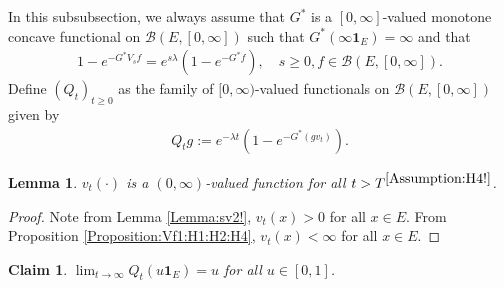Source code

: \documentclass[12pt,a4paper]{amsart}
\numberwithin{equation}{section}
\theoremstyle{plain}
\newtheorem{lem}[thm]{Lemma}
\newtheorem{claim}[thm]{Claim}
\theoremstyle{definition}
\theoremstyle{remark}
\newcounter{N}
\newcounter{n}[N]
\begin{document}
	In this subsubsection, 
	we always assume that $G^*$ is a $[0,\infty]$-valued monotone concave functional on $\mathcal B(E,[0,\infty])$ such that $G^*(\infty \mathbf 1_E) = \infty$ and that
\begin{align}
  1 - e^{- G^* V_sf}
  = e^{s\lambda} (1- e^{- G^* f}),
  \quad s \geq 0, f \in \mathcal B(E, [0,\infty]).
  \end{align}
Define $(Q_t)_{t\geq 0}$ as the family of $[0,\infty)$-valued functionals on $\mathcal B(E,[0,\infty])$ given by
\begin{align}
 Q_tg
:= e^{- \lambda t}( 1 - e^{-G^*(gv_t)} ).
 \end{align}
\begin{lem} \label{Lemma:vp:H1:H2:H3:H4}
$v_t(\cdot)$ is a $(0,\infty)$-valued function for all $t> T^{\ref{Assumption:H4!}}$.
\end{lem}
\begin{proof}
Note from Lemma \ref{Lemma:sv2!}, $v_t(x)>0$ for all $x\in E$.
From Proposition \ref{Proposition:Vf1:H1:H2:H4}, $v_t(x)<\infty$ for all $x\in E$.
\end{proof}
\begin{claim} \label{Claim:GQ:H1:H2:H3:H4}
 $\lim_{t\to \infty} Q_t(u \mathbf 1_E) = u$ for all $u\in [0,1]$.
\end{claim}
\end{document}
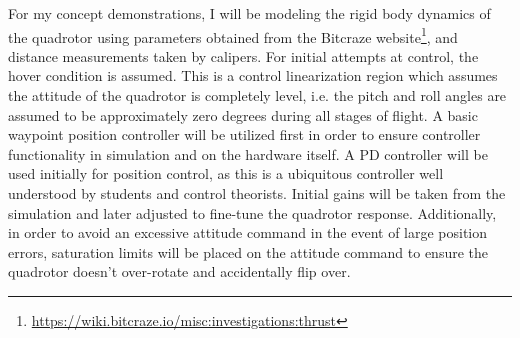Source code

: \documentclass[onecolumn,10pt]{IEEEtran}
\begin{document}
For my concept demonstrations, I will be modeling the rigid body dynamics of the quadrotor using parameters obtained from the Bitcraze website\footnote{\url{https://wiki.bitcraze.io/misc:investigations:thrust}}, and distance measurements taken by calipers. For initial attempts at control, the hover condition is assumed. This is a control linearization region which assumes the attitude of the quadrotor is completely level, i.e. the pitch and roll angles are assumed to be approximately zero degrees during all stages of flight. A basic waypoint position controller will be utilized first in order to ensure controller functionality in simulation and on the hardware itself. A PD controller will be used initially for position control, as this is a ubiquitous controller well understood by students and control theorists. Initial gains will be taken from the simulation \cite{hartman2014quadcopter}
and later adjusted to fine-tune the quadrotor response. Additionally, in order to avoid an excessive attitude command in the event of large position errors, saturation limits will be placed on the attitude command to ensure the quadrotor doesn't over-rotate and accidentally flip over. 

\end{document}

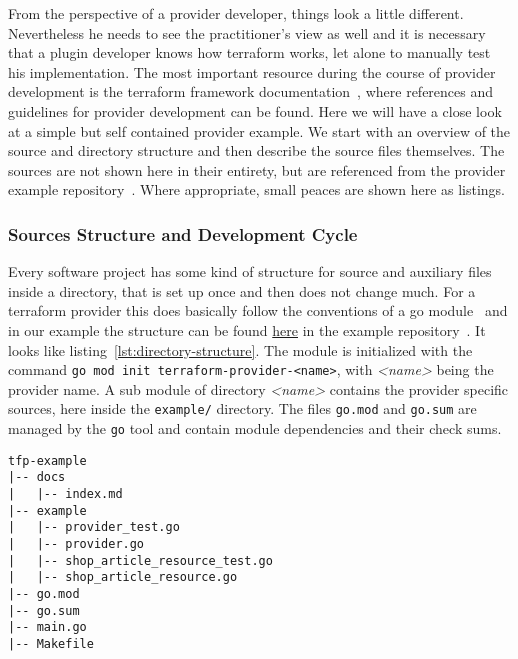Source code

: \documentclass[paper=a4,11pt,numbers=noenddot]{article}
\begin{document}
From the perspective of a provider developer, things look a little different. Nevertheless he needs to see the practitioner's view as well and it is necessary that a plugin developer knows how terraform works, let alone to manually test his implementation. The most important resource during the course of provider development is the terraform framework documentation~\autocite{noauthor_terraform_framework_nodate}, where references and guidelines for provider development can be found. Here we will have a close look at a simple but self contained provider example. We start with an overview of the source and directory structure and then describe the source files themselves. The sources are not shown here in their entirety, but are referenced from the provider example repository~\autocite{ecky-l_terraform-provider-example_nodate}. Where appropriate, small peaces are shown here as listings.

\subsubsection{Sources Structure and Development Cycle}
\label{subsubsec:prov-sourc-struct}

Every software project has some kind of structure for source and auxiliary files inside a directory, that is set up once and then does not change much. For a terraform provider this does basically follow the conventions of a go module~\autocite{noauthor_go_modules_nodate} and in our example the structure can be found \href{https://github.com/ecky-l/terraform-provider-example/tree/main/src/tfp-example}{here} in the example repository~\autocite{ecky-l_terraform-provider-example_nodate}. It looks like listing~\ref{lst:directory-structure}. The module is initialized with the command \verb'go mod init terraform-provider-<name>', with \emph{<name>} being the provider name. A sub module of directory \emph{<name>} contains the provider specific sources, here inside the \verb'example/' directory. The files \verb'go.mod' and \verb'go.sum' are managed by the \verb'go' tool and contain module dependencies and their check sums.

\begin{lstlisting}[label=lst:directory-structure]
tfp-example
|-- docs
|   |-- index.md
|-- example
|   |-- provider_test.go
|   |-- provider.go
|   |-- shop_article_resource_test.go
|   |-- shop_article_resource.go
|-- go.mod
|-- go.sum
|-- main.go
|-- Makefile
\end{lstlisting}
\end{document}

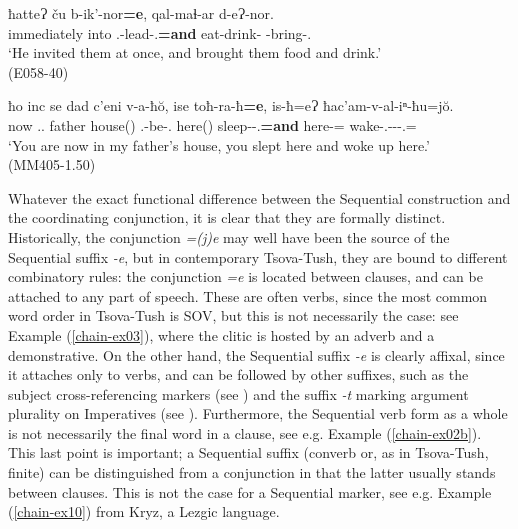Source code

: \begin{exe}
	\ex\label{chain-ex04}
	\begin{xlist}
		
		
			\ex\label{chain-ex04a}
			\gll ħatteɁ ču b-ik'-nor\textbf{=e}, qal-maɬ-ar d-eɁ-nor. \\
			immediately into {\M}.{\Pl}-lead-{\Nw}.{\Rem}\textbf{=and} eat-drink-{\Vn} {\D}-bring-{\Nw}.{\Rem} \\
			\trans `He invited them at once, and brought them food and drink.' \\
			\hfill (E058-40)
		
			\ex\label{chain-ex04b}
			\gll  ħo inc se dad c'eni v-a-ħ\u{o}, ise toħ-ra-ħ\textbf{=e}, is-ħ=eɁ ħac'am-v-al-iⁿ-ħu=j\u{o}. \\
			{\Ssg} now {\Fsg}.{\Gen}.{\Obl} father house({\Ess}) {\M}.{\Sg}-be-{\Fsg}.{\Nom} here({\Ess}) sleep-{\Imprf}-{\Ssg}.{\Nom}\textbf{=and} here-{\Ess}={\Emph} wake-{\M}.{\Sg}-{\Intr}-{\Aor}-{\Ssg}.{\Nom}={\Quot}\\
			\trans `You are now in my father’s house, you slept here and woke up here.' \\
			(MM405-1.50)
		
		
	\end{xlist}
\end{exe}


Whatever the exact functional difference between the Sequential construction and the coordinating conjunction, it is clear that they are formally distinct. Historically, the conjunction \textit{=(j)e} may well have been the source of the Sequential suffix \textit{-e}, but in contemporary Tsova-Tush, they are bound to different combinatory rules: the conjunction \textit{=e} is located between clauses, and can be attached to any part of speech. These are often verbs, since the most common word order in Tsova-Tush is SOV, but this is not necessarily the case: see Example (\ref{chain-ex03}), where the clitic is hosted by an adverb and a demonstrative. On the other hand, the Sequential suffix \textit{-e} is clearly affixal, since it attaches only to verbs, and can be followed by other suffixes, such as the subject cross-referencing markers (see ) and the suffix \textit{-t} marking argument plurality on Imperatives (see ). Furthermore, the Sequential verb form as a whole is not necessarily the final word in a clause, see e.g. Example (\ref{chain-ex02b}). This last point is important; a Sequential suffix (converb or, as in Tsova-Tush, finite) can be distinguished from a conjunction in that the latter usually stands between clauses. This is not the case for a Sequential marker, see e.g. Example (\ref{chain-ex10}) from Kryz, a Lezgic language.

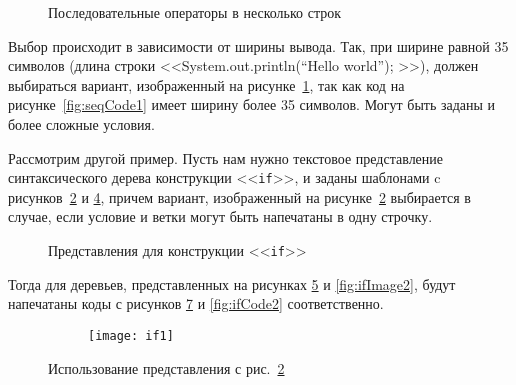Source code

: \begin{figure}[h!]
	\centering
	
	\caption{Последовательные операторы в несколько строк}
	\label{fig:seqCode2}
\end{figure}

Выбор происходит в зависимости от ширины вывода. Так, при ширине равной 35 символов (длина строки <<System.out.println(“Hello world”); >>), должен выбираться вариант, изображенный на рисунке~\ref{fig:seqCode2}, так как код на рисунке~\ref{fig:seqCode1} имеет ширину более 35 символов.
Могут быть заданы и более сложные условия.

Рассмотрим другой пример. Пусть нам нужно текстовое представление синтаксического дерева конструкции <<\lstinline{if}>>, и заданы шаблонами c рисунков~\ref{fig:ifTemplate2} и \ref{fig:ifTemplate1}, причем вариант, изображенный на рисунке~\ref{fig:ifTemplate2} выбирается в случае, если условие и ветки могут быть напечатаны в одну строчку.

\begin{figure}[h!]
	\begin{subfigure}[b]{0.45\textwidth}
		
		\caption{}
		\label{fig:ifTemplate2}
	\end{subfigure}
	\hspace{1cm}
	\begin{subfigure}[b]{0.45\textwidth}
		
		\caption{}
		\label{fig:ifTemplate1}
	\end{subfigure}
	\caption{Представления для конструкции <<\lstinline{if}>>}
\end{figure}


Тогда для деревьев, представленных на рисунках \ref{fig:ifImage1} и \ref{fig:ifImage2}, будут напечатаны коды с рисунков \ref{fig:ifCode1} и \ref{fig:ifCode2} соответственно.

\begin{figure}[h!]
	\begin{subfigure}[b]{0.60\linewidth}
		\centering
		\texttt{[image: if1]}
		\caption{}
		\label{fig:ifImage1}
	\end{subfigure}
	\hspace{0.5cm}
	\begin{subfigure}[b]{0.30\linewidth}
		\centering
		
		\caption{}
		\label{fig:ifCode1}
	\end{subfigure}

	\caption{Использование представления с рис.~\ref{fig:ifTemplate2}}
\end{figure}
━━━━━━━━
Task item:
Please show, exactly as written, every line above that contains the word "ensure".

Answer section:
For my concept demonstrations, I will be modeling the rigid body dynamics of the quadrotor using parameters obtained from the Bitcraze website\footnote{\url{https://wiki.bitcraze.io/misc:investigations:thrust}}, and distance measurements taken by calipers. For initial attempts at control, the hover condition is assumed. This is a control linearization region which assumes the attitude of the quadrotor is completely level, i.e. the pitch and roll angles are assumed to be approximately zero degrees during all stages of flight. A basic waypoint position controller will be utilized first in order to ensure controller functionality in simulation and on the hardware itself. A PD controller will be used initially for position control, as this is a ubiquitous controller well understood by students and control theorists. Initial gains will be taken from the simulation \cite{hartman2014quadcopter}
and later adjusted to fine-tune the quadrotor response. Additionally, in order to avoid an excessive attitude command in the event of large position errors, saturation limits will be placed on the attitude command to ensure the quadrotor doesn't over-rotate and accidentally flip over. 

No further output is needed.